Pride month is celebrated in June to commemorate the Stonewall riots that began on June 28, 1969. Black trans woman Marsha P. Johnson and Latinx trans woman Sylvia Rivera were performing in drag at the Stonewall Inn, a gay bar in the West Village of New York City where LGBTQ+ people often gathered.

“Like many of the gay bars during that era, it was subject to periodic raids by the police,” said Peter Boag, a history professor at Washington State University who has written extensively about queer culture. “Some places in the U.S. had laws against gay people congregating, or if they were allowed to congregate, they had to conform to certain rules — such as in the sorts of clothing they wore and also not engaging in intimate behaviors, even such as kissing.”

In the late 1960s, there were very few protections for LGBTQ+ people. Often, Boag said, police would extort bar owners in exchange for leaving them and their customers alone.

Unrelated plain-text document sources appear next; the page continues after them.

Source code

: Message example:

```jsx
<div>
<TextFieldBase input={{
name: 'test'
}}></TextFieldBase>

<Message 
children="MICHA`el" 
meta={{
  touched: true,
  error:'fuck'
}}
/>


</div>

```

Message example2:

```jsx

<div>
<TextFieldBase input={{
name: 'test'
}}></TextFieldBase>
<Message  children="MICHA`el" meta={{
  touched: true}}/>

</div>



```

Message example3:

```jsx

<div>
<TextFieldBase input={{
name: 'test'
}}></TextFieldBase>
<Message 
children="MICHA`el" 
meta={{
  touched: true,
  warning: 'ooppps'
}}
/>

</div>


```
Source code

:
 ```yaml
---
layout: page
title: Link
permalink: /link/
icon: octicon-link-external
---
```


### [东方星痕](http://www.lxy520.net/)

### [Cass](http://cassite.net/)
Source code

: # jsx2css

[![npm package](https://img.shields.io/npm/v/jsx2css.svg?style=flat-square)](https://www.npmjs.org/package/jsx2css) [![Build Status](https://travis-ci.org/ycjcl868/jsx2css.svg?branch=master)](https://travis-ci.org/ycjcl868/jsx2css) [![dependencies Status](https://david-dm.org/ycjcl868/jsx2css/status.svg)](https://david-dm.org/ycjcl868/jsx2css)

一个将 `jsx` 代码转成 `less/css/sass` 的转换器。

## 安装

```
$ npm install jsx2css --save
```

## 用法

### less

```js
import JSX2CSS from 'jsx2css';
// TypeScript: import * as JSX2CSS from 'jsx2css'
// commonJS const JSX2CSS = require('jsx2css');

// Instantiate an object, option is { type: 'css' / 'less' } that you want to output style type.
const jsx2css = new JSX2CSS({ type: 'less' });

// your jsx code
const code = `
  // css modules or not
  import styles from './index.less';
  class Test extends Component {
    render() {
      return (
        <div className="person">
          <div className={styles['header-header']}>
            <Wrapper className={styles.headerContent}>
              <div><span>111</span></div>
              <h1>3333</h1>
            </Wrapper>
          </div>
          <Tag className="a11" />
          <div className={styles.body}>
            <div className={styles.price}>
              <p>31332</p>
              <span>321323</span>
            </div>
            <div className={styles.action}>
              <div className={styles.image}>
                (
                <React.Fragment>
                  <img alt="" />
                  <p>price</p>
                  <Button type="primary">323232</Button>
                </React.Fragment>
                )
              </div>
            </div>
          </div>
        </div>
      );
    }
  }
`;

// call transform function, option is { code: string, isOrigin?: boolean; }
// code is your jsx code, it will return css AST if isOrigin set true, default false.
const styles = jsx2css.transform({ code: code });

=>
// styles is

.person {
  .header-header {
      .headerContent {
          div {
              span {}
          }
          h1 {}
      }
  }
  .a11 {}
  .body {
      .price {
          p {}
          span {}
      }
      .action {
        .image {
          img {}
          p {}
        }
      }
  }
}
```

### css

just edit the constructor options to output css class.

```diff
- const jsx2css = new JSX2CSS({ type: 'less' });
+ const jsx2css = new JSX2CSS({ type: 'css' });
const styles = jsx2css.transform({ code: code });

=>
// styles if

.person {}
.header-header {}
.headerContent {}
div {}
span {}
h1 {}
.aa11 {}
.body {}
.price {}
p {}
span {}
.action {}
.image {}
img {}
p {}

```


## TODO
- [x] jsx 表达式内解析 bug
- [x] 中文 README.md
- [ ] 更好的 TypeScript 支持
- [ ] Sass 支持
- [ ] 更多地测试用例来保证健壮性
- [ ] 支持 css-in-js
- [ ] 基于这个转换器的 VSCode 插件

On June 28, a raid of the inn led to Johnson, Rivera and others fighting back against the police, drawing national attention. Two years later, in 1970, bisexual activist Brenda Howard organized the first nationwide marches to commemorate the riots.

Fifty-one years after Stonewall, social-distancing guidelines recommend staying 6 feet apart from others and limiting time in public spaces. Many Pride events were canceled.

Last year, LGBTQ+ WWU held a campuswide Pride celebration. Students from LGBTQ+ clubs flew the Pride flag on the campus’s flagpole, the university honored graduating LGBTQ+ students, and a party was held in the gym.

With classes going completely online spring quarter, on-campus events were canceled.

“We created a few different ways to connect regularly with students,” Langley said. “We had queer yoga and we had mindful self-compassion practice for LGBTQ+ people and then a weekly queer art and culture conversation, which was really wonderful.”

Weinert reflected on how he had been affected by the Pride cancellations.

“I haven’t celebrated Pride month openly for very long, so to me it is a celebration of liberation and community,” Weinert said. “This year, I haven’t been out to see anyone except my girlfriend. We have had a few picnics but nothing directly in celebration of Pride.”

Late May also saw a resurgence of the Black Lives Matter movement, a movement focusing on systemic injustice and police violence toward Black people. Marches and protests for the movement continued through June and caused many to remember the Black leaders at the heart of LGBTQ+ history.

“[June] was a really important month of reflection and remembering that the first Pride was a riot and it was started by Black trans women,” said Aleah Nelson, a fourth-year student and political science major. “I think it would’ve been incredibly hypocritical of me to be parading or partying when you have both the Black Lives Matter movement, which needs all of our support, and also the COVID crisis, which disproportionately affects Black people.”

Nelson is a lesbian, and Pride is important to her because it honors the sacrifices past generations made for the community to make the world a more open and loving place, she said.

“There has been such a necessary and important shift in Pride celebrations and writing about Pride this year,” Langley said. “Pride is absolutely celebratory and joyous and is also built on the leadership of people of color largely resisting violence by police and violence by other systems that would physically and emotionally harm people's full selves.”